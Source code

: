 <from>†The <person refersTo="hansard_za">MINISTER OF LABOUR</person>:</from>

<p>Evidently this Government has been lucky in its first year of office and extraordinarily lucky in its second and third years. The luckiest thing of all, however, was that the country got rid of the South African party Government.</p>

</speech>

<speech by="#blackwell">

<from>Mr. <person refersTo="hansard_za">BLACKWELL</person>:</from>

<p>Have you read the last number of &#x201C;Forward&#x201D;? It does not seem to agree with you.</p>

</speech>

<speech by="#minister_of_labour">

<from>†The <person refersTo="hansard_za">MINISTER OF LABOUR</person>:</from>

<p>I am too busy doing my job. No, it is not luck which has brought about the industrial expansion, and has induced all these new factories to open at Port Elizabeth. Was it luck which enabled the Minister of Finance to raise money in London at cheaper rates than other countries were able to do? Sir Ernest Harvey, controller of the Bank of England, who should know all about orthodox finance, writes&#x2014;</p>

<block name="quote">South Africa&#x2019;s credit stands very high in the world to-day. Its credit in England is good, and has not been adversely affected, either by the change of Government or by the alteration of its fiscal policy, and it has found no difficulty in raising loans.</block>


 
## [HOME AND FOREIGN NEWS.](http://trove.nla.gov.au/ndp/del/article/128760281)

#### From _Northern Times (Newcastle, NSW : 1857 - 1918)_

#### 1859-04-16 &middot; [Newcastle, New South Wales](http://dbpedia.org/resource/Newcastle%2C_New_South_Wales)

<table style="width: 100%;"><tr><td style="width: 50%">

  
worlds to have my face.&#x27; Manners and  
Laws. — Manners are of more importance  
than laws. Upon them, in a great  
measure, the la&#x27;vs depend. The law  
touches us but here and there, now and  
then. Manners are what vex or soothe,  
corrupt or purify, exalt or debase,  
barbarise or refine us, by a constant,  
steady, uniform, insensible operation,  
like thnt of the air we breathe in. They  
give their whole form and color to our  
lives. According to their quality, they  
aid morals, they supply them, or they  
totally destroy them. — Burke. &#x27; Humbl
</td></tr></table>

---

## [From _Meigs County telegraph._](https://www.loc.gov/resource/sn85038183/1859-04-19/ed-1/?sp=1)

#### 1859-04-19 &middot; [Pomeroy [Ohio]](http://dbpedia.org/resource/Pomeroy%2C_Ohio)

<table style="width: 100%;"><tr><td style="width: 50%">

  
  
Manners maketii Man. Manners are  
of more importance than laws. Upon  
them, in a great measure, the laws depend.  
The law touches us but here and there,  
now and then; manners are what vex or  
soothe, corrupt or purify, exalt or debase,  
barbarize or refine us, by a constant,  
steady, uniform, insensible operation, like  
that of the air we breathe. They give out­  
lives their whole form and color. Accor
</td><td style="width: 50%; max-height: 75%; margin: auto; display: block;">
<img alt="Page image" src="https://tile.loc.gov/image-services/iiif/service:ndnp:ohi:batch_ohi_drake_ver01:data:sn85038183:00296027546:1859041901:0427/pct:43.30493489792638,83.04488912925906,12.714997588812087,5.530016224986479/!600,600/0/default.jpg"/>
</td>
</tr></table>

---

-------

Work instructions
Tell how many lines of the records above hold "measure", giving the number and nothing else.

Task response
2